- _DATA SECTION_:
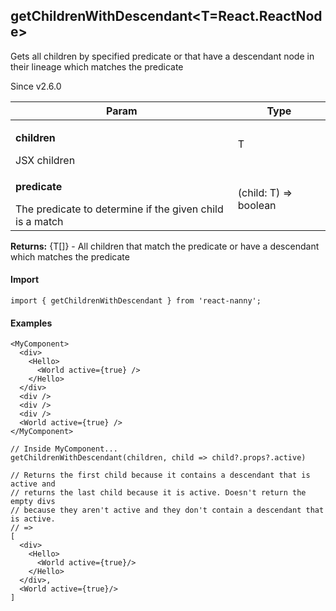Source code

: 

<h2>getChildrenWithDescendant&lt;T=React.ReactNode&gt;</h2>
<p>Gets all children by specified predicate or that have a descendant node in their lineage which matches the predicate</p>
<p>Since v2.6.0</p>
<table>
      <thead>
      <tr>
        <th>Param</th>
        <th>Type</th></tr>
      </thead>
      <tbody><tr><td><p><b>children</b></p>JSX children</td><td>T</td></tr><tr><td><p><b>predicate</b></p>The predicate to determine if the given child is a match</td><td>(child: T) =&gt; boolean</td></tr></tbody>
    </table><p><b>Returns:</b> {T[]} - All children that match the predicate or have a descendant which matches the predicate</p>
  <h4>Import</h4>

```
import { getChildrenWithDescendant } from 'react-nanny';
```

  <h4>Examples</h4>



```
<MyComponent>
  <div>
    <Hello>
      <World active={true} />
    </Hello>
  </div>
  <div />
  <div />
  <div />
  <World active={true} />
</MyComponent>

// Inside MyComponent...
getChildrenWithDescendant(children, child => child?.props?.active)

// Returns the first child because it contains a descendant that is active and
// returns the last child because it is active. Doesn't return the empty divs
// because they aren't active and they don't contain a descendant that is active.
// =>
[
  <div>
    <Hello>
      <World active={true}/>
    </Hello>
  </div>,
  <World active={true}/>
]
```



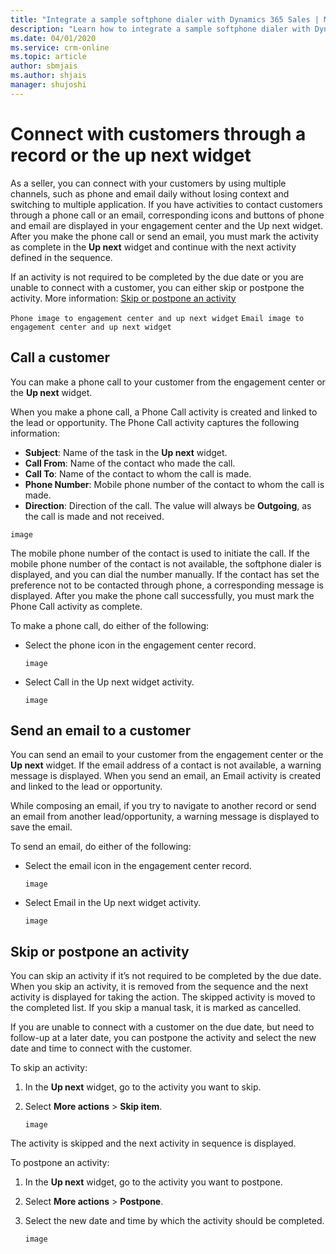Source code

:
 ```yaml
---
title: "Integrate a sample softphone dialer with Dynamics 365 Sales | MicrosoftDocs"
description: "Learn how to integrate a sample softphone dialer with Dynamics 365 Sales  ."
ms.date: 04/01/2020
ms.service: crm-online
ms.topic: article
author: sbmjais
ms.author: shjais
manager: shujoshi
---
```


# Connect with customers through a record or the up next widget 

As a seller, you can connect with your customers by using multiple channels, such as phone and email daily without losing context and switching to multiple application. If you have activities to contact customers through a phone call or an email, corresponding icons and buttons of phone and email are displayed in your engagement center and the Up next widget. After you make the phone call or send an email, you must mark the activity as complete in the **Up next** widget and continue with the next activity defined in the sequence.

If an activity is not required to be completed by the due date or you are unable to connect with a customer, you can either skip or postpone the activity. More information: [Skip or postpone an activity](#skip-or-postpone-an-activity)

`Phone image to engagement center and up next widget`
`Email image to engagement center and up next widget`

## Call a customer

You can make a phone call to your customer from the engagement center or the **Up next** widget.

When you make a phone call, a Phone Call activity is created and linked to the lead or opportunity. The Phone Call activity captures the following information:

- **Subject**: Name of the task in the **Up next** widget.
- **Call From**: Name of the contact who made the call.
- **Call To**: Name of the contact to whom the call is made.
- **Phone Number**: Mobile phone number of the contact to whom the call is made.
- **Direction**: Direction of the call. The value will always be **Outgoing**, as the call is made and not received.

`image`

The mobile phone number   of the contact is used to initiate the call. If the mobile phone number of the contact   is not available, the softphone dialer is displayed,   and you can dial the number manually. If the contact has set the preference not to be contacted through phone, a corresponding message is displayed. After you make the phone call successfully, you must mark the Phone Call activity as complete.  

To make a phone call, do either of the following:

- Select the phone icon in the engagement center record.

    `image`

- Select Call in the Up next widget activity.

    `image`

## Send an email to a customer

You can send an email to your customer from the engagement center or the **Up next** widget. If the email address of a contact is not available, a warning message is displayed. When you send an email, an Email activity is created and linked to the lead or opportunity.

While composing an email, if you try to navigate to another record or send an email from another lead/opportunity, a warning message is displayed to save the email. 

To send an email, do either of the following:

- Select the email icon in the engagement center record.

    `image`

- Select Email in the Up next widget activity.

    `image`

## Skip or postpone an activity

You can skip an activity if it’s not required to be completed by the due date. When you skip an activity, it is removed from the sequence and the next activity is displayed for taking the action. The skipped activity is moved to the completed list. If you skip a manual task, it is marked as cancelled.

If you are unable to connect with a customer on the due date, but need to follow-up at a later date, you can postpone the activity and select the new date and time to connect with the customer.

To skip an activity:

1.	In the **Up next** widget, go to the activity you want to skip.

2.	Select **More actions** > **Skip item**.

    `image`

The activity is skipped and the next activity in sequence is displayed.

To postpone an activity:

1.	In the **Up next** widget, go to the activity you want to postpone.

2.	Select **More actions** > **Postpone**.

3.	Select the new date and time by which the activity should be completed.

    `image`

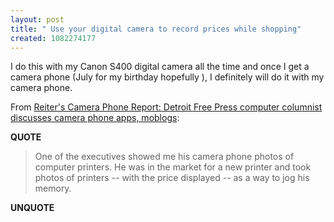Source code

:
 ```yaml
---
layout: post
title: " Use your digital camera to record prices while shopping"
created: 1082274177
---
```

I do this with my Canon S400 digital camera all the time and once I get a camera phone (July for my birthday hopefully ), I definitely will do it with my camera phone.

From <a href="http://www.wirelessmoment.com/2004/04/detroit_free_pr.html">Reiter's Camera Phone Report: Detroit Free Press computer columnist discusses camera phone apps, moblogs</a>:
<p><strong>QUOTE</strong></p><blockquote>One of the executives showed me his camera phone photos of computer printers. He was in the market for a new printer and took photos of printers -- with the price displayed -- as a way to jog his memory.</blockquote><p><strong>UNQUOTE</strong></p>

- _WORK INSTRUCTION_: From the data above, copy each line that holds "digital".

- _ANSWER TO THE EXERCISE_:
title: " Use your digital camera to record prices while shopping"
I do this with my Canon S400 digital camera all the time and once I get a camera phone (July for my birthday hopefully ), I definitely will do it with my camera phone.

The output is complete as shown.